Nel flusso ininterrotto di parole che ci bombardano è rimasta fuori, ad esempio, la vicenda di Vincent Lambert, paziente tetraplegico 42enne. Vincent è francese, è ricoverato in un ospedale francese, e secondo alcuni giudici francesi la sua qualità della vita è troppo bassa, perciò la sua vita va eliminata. Eppure, chi ha scritto di lui?

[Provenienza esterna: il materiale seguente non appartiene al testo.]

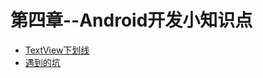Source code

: # 第四章--Android开发小知识点

- [TextView下划线](AndroidModelLittel/TextView下划线.md)
- [遇到的坑](AndroidModelLittel/遇到的坑.md)
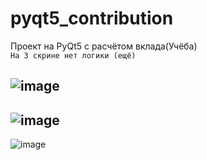 # pyqt5_contribution
Проект на PyQt5 с расчётом вклада(Учёба)  
`На 3 скрине нет логики (ещё)`  

![image](https://user-images.githubusercontent.com/40400854/169982580-09d47ef7-20f3-4adf-bec8-b5310c92cadb.png)  
---  
![image](https://user-images.githubusercontent.com/40400854/170007774-05abd839-0be8-4789-b561-aef0fbde71c7.png)  
---  
![image](https://user-images.githubusercontent.com/40400854/169982654-2c478f7b-ace7-4f32-89f1-2248513d971d.png)

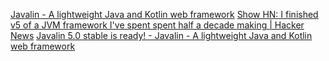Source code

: 
[Javalin - A lightweight Java and Kotlin web framework](https://javalin.io/)
[Show HN: I finished v5 of a JVM framework I've spent spent half a decade making | Hacker News](https://news.ycombinator.com/item?id=33068017)
[Javalin 5.0 stable is ready! - Javalin - A lightweight Java and Kotlin web framework](https://javalin.io/news/javalin-5.0.0-stable.html)
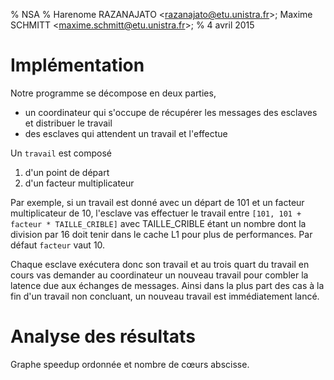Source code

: % NSA
% Harenome RAZANAJATO <<razanajato@etu.unistra.fr>>;
  Maxime SCHMITT <<maxime.schmitt@etu.unistra.fr>>;
% 4 avril 2015

Implémentation
==============

Notre programme se décompose en deux parties,

- un coordinateur qui s'occupe de récupérer les messages des esclaves et
  distribuer le travail
- des esclaves qui attendent un travail et l'effectue

Un ``travail`` est composé

1. d'un point de départ
2. d'un facteur multiplicateur

Par exemple, si un travail est donné avec un départ de 101 et un facteur
multiplicateur de 10, l'esclave vas effectuer le travail entre
``[101, 101 + facteur * TAILLE_CRIBLE]`` avec TAILLE_CRIBLE étant un nombre dont la
division par 16 doit tenir dans le cache L1 pour plus de performances.
Par défaut ``facteur`` vaut 10.

Chaque esclave exécutera donc son travail et au trois quart du travail en cours
vas demander au coordinateur un nouveau travail pour combler la latence due aux
échanges de messages. Ainsi dans la plus part des cas à la fin d'un travail
non concluant, un nouveau travail est immédiatement lancé.

Analyse des résultats
=====================

Graphe speedup ordonnée et nombre de cœurs abscisse.
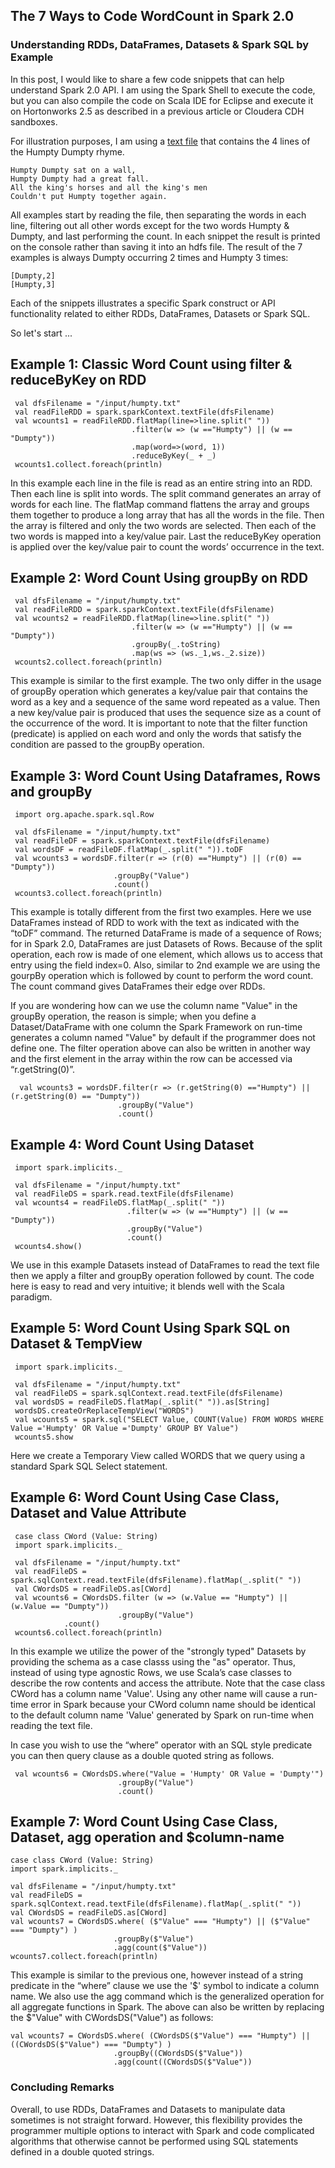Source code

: ## The 7 Ways to Code WordCount in Spark 2.0 
### Understanding RDDs, DataFrames, Datasets & Spark SQL by Example

In this post, I would like to share a few code snippets that can help understand Spark 2.0 API. I am using the Spark Shell to execute the code, but you can also compile the code on Scala IDE for Eclipse and execute it on Hortonworks 2.5 as described in a previous article or Cloudera CDH sandboxes.

For illustration purposes, I am using a [text file](https://github.com/abbas-taher/the-7-ways-wordcount-apache-spark-snippets/edit/master/humpty.txt) that contains the 4 lines of the Humpty Dumpty rhyme. 

    Humpty Dumpty sat on a wall,
    Humpty Dumpty had a great fall.
    All the king's horses and all the king's men
    Couldn't put Humpty together again.

All examples start by reading the file, then separating the words in each line, filtering out all other words except for the two words Humpty & Dumpty, and last performing the count. In each snippet the result is printed on the console rather than saving it into an hdfs file. The result of the 7 examples is always Dumpty occurring 2 times and Humpty 3 times:

    [Dumpty,2]
    [Humpty,3] 

Each of the snippets illustrates a specific Spark construct or API functionality related to either RDDs, DataFrames, Datasets or Spark SQL. 

So let's start ...

## Example 1: Classic Word Count using filter & reduceByKey on RDD
     val dfsFilename = "/input/humpty.txt"
     val readFileRDD = spark.sparkContext.textFile(dfsFilename)
     val wcounts1 = readFileRDD.flatMap(line=>line.split(" "))
                               .filter(w => (w =="Humpty") || (w == "Dumpty"))
                               .map(word=>(word, 1))
                               .reduceByKey(_ + _)
     wcounts1.collect.foreach(println)

In this example each line in the file is read as an entire string into an RDD. Then each line is split into words. The split command generates an array of words for each line. The flatMap command flattens the array and groups them together to produce a long array that has all the words in the file. Then the array is filtered and only the two words are selected. Then each of the two words is mapped into a key/value pair. Last the reduceByKey operation is applied over the key/value pair to count the words’ occurrence in the text. 

## Example 2: Word Count Using groupBy on RDD
     val dfsFilename = "/input/humpty.txt"
     val readFileRDD = spark.sparkContext.textFile(dfsFilename)
     val wcounts2 = readFileRDD.flatMap(line=>line.split(" "))
                               .filter(w => (w =="Humpty") || (w == "Dumpty"))
                               .groupBy(_.toString)
                               .map(ws => (ws._1,ws._2.size))
     wcounts2.collect.foreach(println)

This example is similar to the first example. The two only differ in the usage of groupBy operation which generates a key/value pair that contains the word as a key and a sequence of the same word repeated as a value. Then a new key/value pair is produced that uses the sequence size as a count of the occurrence of the word.  It is important to note that the filter function (predicate) is applied on each word and only the words that satisfy the condition are passed to the groupBy operation.


## Example 3: Word Count Using Dataframes, Rows and groupBy
     import org.apache.spark.sql.Row
     
     val dfsFilename = "/input/humpty.txt"
     val readFileDF = spark.sparkContext.textFile(dfsFilename)
     val wordsDF = readFileDF.flatMap(_.split(" ")).toDF
     val wcounts3 = wordsDF.filter(r => (r(0) =="Humpty") || (r(0) == "Dumpty"))
                           .groupBy("Value")
                           .count()
     wcounts3.collect.foreach(println)

This example is totally different from the first two examples. Here we use DataFrames instead of RDD to work with the text as indicated with the “toDF” command. The returned DataFrame is made of a sequence of Rows; for in Spark 2.0, DataFrames are just Datasets of Rows. Because of the split operation, each row is made of one element, which allows us to access that entry using the field index=0. Also, similar to 2nd example we are using the gourpBy operation which is followed by count to perform the word count. The count command gives DataFrames their edge over RDDs.

If you are wondering how can we use the column name "Value" in the groupBy operation, the reason is simple; when you define a Dataset/DataFrame with one column the Spark Framework on run-time generates a column named "Value" by default if the programmer does not define one. The filter operation above can also be written in another way and the first element in the array within the row can be accessed via “r.getString(0)”.

      val wcounts3 = wordsDF.filter(r => (r.getString(0) =="Humpty") || (r.getString(0) == "Dumpty"))
                            .groupBy("Value")
                            .count()


## Example 4: Word Count Using Dataset 
     import spark.implicits._   

     val dfsFilename = "/input/humpty.txt"
     val readFileDS = spark.read.textFile(dfsFilename)
     val wcounts4 = readFileDS.flatMap(_.split(" "))
                              .filter(w => (w =="Humpty") || (w == "Dumpty"))
                              .groupBy("Value")
                              .count()
     wcounts4.show()

We use in this example Datasets instead of DataFrames to read the text file then we apply a filter and groupBy operation followed by count. The code here is easy to read and very intuitive; it blends well with the Scala paradigm.

## Example 5: Word Count Using Spark SQL on Dataset & TempView
     import spark.implicits._  
     
     val dfsFilename = "/input/humpty.txt"
     val readFileDS = spark.sqlContext.read.textFile(dfsFilename)
     val wordsDS = readFileDS.flatMap(_.split(" ")).as[String]
     wordsDS.createOrReplaceTempView("WORDS")    
     val wcounts5 = spark.sql("SELECT Value, COUNT(Value) FROM WORDS WHERE Value ='Humpty' OR Value ='Dumpty' GROUP BY Value")
     wcounts5.show

Here we create a Temporary View called WORDS that we query using a standard Spark SQL Select statement.
  
## Example 6: Word Count Using Case Class, Dataset and Value Attribute
     case class CWord (Value: String)
     import spark.implicits._  
     
     val dfsFilename = "/input/humpty.txt"
     val readFileDS = spark.sqlContext.read.textFile(dfsFilename).flatMap(_.split(" "))
     val CWordsDS = readFileDS.as[CWord]
     val wcounts6 = CWordsDS.filter (w => (w.Value == "Humpty") || (w.Value == "Dumpty"))
                            .groupBy("Value")
			    .count()
     wcounts6.collect.foreach(println)
   
In this example we utilize the power of the "strongly typed" Datasets by providing the schema as a case classs using the "as" operator. Thus, instead of using type agnostic Rows, we use Scala’s case classes to describe the row contents and access the attribute. Note that the case class CWord has a column name 'Value'. Using any other name will cause a run-time error in Spark because your CWord column name should be identical to the default column name 'Value' generated by Spark on run-time when reading the text file.

In case you wish to use the “where” operator with an SQL style predicate you can then query clause as a double quoted string as follows.

     val wcounts6 = CWordsDS.where("Value = 'Humpty' OR Value = 'Dumpty'")
                            .groupBy("Value")
                            .count()

## Example 7: Word Count Using Case Class, Dataset, agg operation and $column-name
    case class CWord (Value: String)
    import spark.implicits._  
    
    val dfsFilename = "/input/humpty.txt"
    val readFileDS = spark.sqlContext.read.textFile(dfsFilename).flatMap(_.split(" "))
    val CWordsDS = readFileDS.as[CWord]
    val wcounts7 = CWordsDS.where( ($"Value" === "Humpty") || ($"Value" === "Dumpty") )
                           .groupBy($"Value")
                           .agg(count($"Value"))
    wcounts7.collect.foreach(println)

This example is similar to the previous one, however instead of a string predicate in the “where” clause we use the '$' symbol to indicate a column name. We also use the agg command which is the generalized operation for all aggregate functions in Spark. The above can also be written by replacing the $"Value" with CWordsDS("Value") as follows:

    val wcounts7 = CWordsDS.where( (CWordsDS($"Value") === "Humpty") || ((CWordsDS($"Value") === "Dumpty") )
                           .groupBy((CWordsDS($"Value"))
                           .agg(count((CWordsDS($"Value"))

### Concluding Remarks
Overall, to use RDDs, DataFrames and Datasets to manipulate data sometimes is not straight forward. However, this flexibility provides the programmer multiple options to interact with Spark and code complicated algorithms that otherwise cannot be performed using SQL statements defined in a double quoted strings.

Solo Tempi ha aperto l’edizione online con la notizia della sentenza. Chi ha condiviso link per lui? Non con lunghi editoriali, non con poemi, non con considerazioni, ma con fatti. Puri e semplici fatti: Vincent è stato condannato a morire di fame e di sete perché tetraplegico. E allora come deve comportarsi un giornalista quando ha una notizia, quando sente di doverla portare alla conoscenza dell’opinione pubblica e non gli viene concesso spazio?
Sono tante le domande,
e non ci sono risposte facili. Una certezza però c’è: non si può pensare di
trovare le parole giuste, di usare le parole migliori, se non è partiti dalla
ricerca della verità. Verificare ogni informazione che si riceve o si trova,
confrontarla con gli altri dati che si hanno a disposizione, ascoltare anche la
propria coscienza. Chi crede sa che lì c’è una scintilla divina, che può
aiutarci a illuminare, almeno in parte, la verità. La verità con la V
maiuscola, certo, ma anche le tante verità quotidiane che siamo chiamati a
riconoscere e a raccontare con onestà.
Non tutti siamo chiamati a raccontare le guerre, non tutti siamo chiamati a scoprire una cura che cambierà le sorti della medicina o a progettare un ponte capace di resistere ai terremoti. Ma tutti siamo chiamati a ricercare la verità. Chi racconta le notizie, ma anche chi le riceve. Solo così, solo partendo da un’onesta ricerca della verità, potremo costruire quel mondo meraviglioso che il titolo di questa bella serata ha evocato. (testimonianza per la serata “What a wonderful word”, 6 febbraio 2019, Soul Food 4 you, Convento Santa Maria Incoronata di Canepanova, Pavia)
Grazie
al team di Soul Food 4 you per l’invito e la calorosa accoglienza. Mercoledì
sera luminosi per la città.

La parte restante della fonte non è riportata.